(Dataset entries)
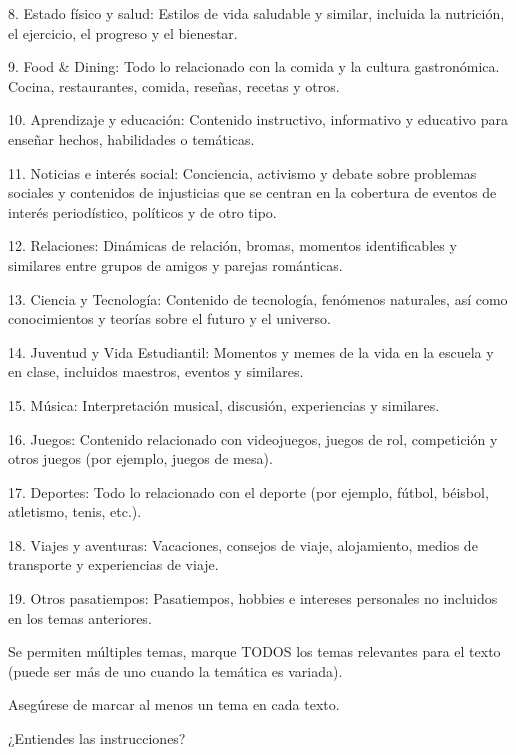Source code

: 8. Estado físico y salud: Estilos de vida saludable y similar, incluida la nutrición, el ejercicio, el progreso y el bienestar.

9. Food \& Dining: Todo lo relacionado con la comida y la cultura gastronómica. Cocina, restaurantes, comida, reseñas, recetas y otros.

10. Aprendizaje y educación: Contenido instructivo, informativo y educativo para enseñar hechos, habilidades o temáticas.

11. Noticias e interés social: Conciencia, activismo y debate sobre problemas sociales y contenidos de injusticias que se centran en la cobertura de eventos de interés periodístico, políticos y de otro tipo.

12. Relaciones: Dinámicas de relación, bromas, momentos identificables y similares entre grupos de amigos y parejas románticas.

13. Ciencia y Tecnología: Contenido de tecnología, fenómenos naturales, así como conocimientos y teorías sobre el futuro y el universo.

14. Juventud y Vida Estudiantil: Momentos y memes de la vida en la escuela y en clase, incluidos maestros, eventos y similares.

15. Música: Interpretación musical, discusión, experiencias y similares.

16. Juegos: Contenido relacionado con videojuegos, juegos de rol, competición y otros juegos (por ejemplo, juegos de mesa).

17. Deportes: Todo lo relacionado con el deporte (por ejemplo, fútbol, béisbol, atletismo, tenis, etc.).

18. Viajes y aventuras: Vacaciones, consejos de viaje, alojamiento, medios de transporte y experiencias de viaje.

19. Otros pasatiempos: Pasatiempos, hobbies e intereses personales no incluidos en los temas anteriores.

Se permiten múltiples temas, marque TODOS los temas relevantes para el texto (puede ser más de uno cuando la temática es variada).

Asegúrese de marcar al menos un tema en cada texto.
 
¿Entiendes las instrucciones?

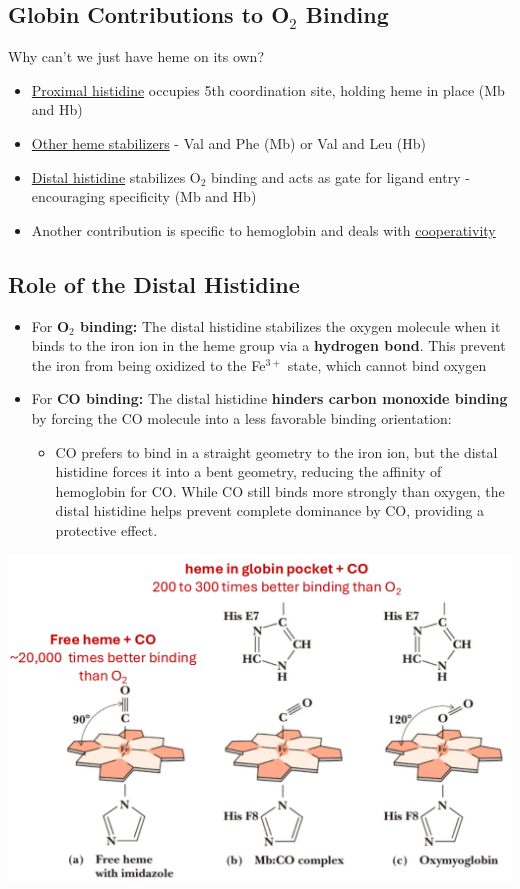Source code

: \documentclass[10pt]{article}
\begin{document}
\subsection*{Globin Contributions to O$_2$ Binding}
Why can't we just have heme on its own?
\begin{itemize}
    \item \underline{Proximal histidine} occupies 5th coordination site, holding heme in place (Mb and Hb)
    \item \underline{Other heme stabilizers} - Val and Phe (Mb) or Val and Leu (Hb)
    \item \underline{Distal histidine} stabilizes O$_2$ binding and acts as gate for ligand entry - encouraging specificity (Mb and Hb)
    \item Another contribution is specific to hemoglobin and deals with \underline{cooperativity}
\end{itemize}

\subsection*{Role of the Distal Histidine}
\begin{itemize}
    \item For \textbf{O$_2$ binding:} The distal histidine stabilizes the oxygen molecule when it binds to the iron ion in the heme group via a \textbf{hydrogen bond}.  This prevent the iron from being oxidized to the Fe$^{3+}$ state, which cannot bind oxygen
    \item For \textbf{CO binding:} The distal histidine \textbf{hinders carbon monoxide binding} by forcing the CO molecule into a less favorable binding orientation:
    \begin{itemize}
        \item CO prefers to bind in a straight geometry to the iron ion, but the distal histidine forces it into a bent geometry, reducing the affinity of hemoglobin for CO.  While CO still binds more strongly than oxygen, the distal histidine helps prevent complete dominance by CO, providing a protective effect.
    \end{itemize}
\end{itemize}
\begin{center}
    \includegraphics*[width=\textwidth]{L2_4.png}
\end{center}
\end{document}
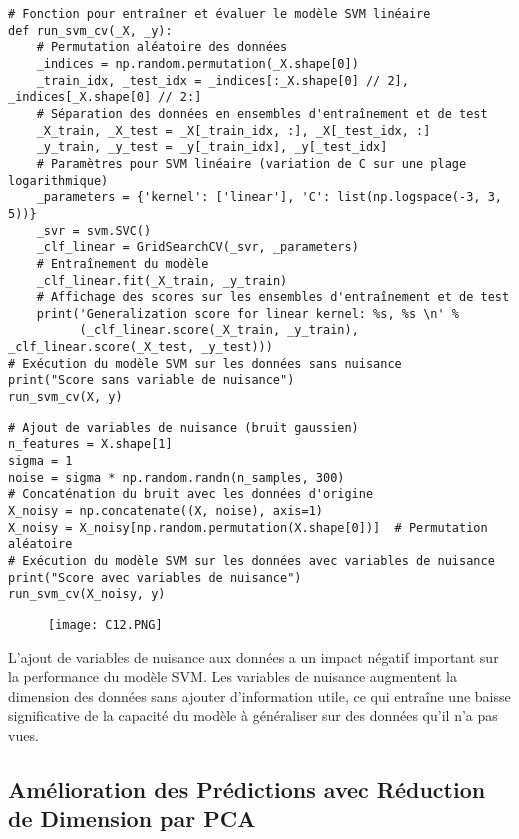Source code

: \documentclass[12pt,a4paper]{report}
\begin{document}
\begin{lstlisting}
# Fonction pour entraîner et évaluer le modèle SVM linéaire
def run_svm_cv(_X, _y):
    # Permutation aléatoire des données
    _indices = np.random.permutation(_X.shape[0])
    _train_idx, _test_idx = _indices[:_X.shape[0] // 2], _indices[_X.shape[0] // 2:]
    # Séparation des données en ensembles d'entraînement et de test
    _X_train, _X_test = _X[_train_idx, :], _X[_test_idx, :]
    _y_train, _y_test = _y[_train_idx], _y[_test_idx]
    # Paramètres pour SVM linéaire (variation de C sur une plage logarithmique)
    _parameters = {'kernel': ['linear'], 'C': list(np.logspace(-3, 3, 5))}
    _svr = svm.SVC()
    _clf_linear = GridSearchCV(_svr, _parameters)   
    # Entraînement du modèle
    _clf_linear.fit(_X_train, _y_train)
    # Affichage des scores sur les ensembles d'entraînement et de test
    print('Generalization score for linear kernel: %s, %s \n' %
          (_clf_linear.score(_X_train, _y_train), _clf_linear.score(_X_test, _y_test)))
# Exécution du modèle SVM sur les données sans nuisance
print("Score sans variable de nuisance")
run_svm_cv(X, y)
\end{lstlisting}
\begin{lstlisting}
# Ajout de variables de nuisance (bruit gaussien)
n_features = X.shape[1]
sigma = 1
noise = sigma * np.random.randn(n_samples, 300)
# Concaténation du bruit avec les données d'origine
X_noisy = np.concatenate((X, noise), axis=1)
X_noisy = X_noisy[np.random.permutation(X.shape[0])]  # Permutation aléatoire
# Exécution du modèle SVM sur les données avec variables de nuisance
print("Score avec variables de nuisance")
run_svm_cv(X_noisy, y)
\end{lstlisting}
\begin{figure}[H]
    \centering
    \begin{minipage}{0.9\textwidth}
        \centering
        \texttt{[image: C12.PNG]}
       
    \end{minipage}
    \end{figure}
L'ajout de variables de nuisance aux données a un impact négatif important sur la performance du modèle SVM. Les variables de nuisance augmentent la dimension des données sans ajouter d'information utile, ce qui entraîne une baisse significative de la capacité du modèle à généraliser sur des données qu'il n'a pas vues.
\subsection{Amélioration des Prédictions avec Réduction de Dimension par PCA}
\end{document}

#### [Directions]
Pick every line of the data that includes the string "hemoglobin".

#### [Solved problem]
    \item Another contribution is specific to hemoglobin and deals with \underline{cooperativity}
        \item CO prefers to bind in a straight geometry to the iron ion, but the distal histidine forces it into a bent geometry, reducing the affinity of hemoglobin for CO.  While CO still binds more strongly than oxygen, the distal histidine helps prevent complete dominance by CO, providing a protective effect.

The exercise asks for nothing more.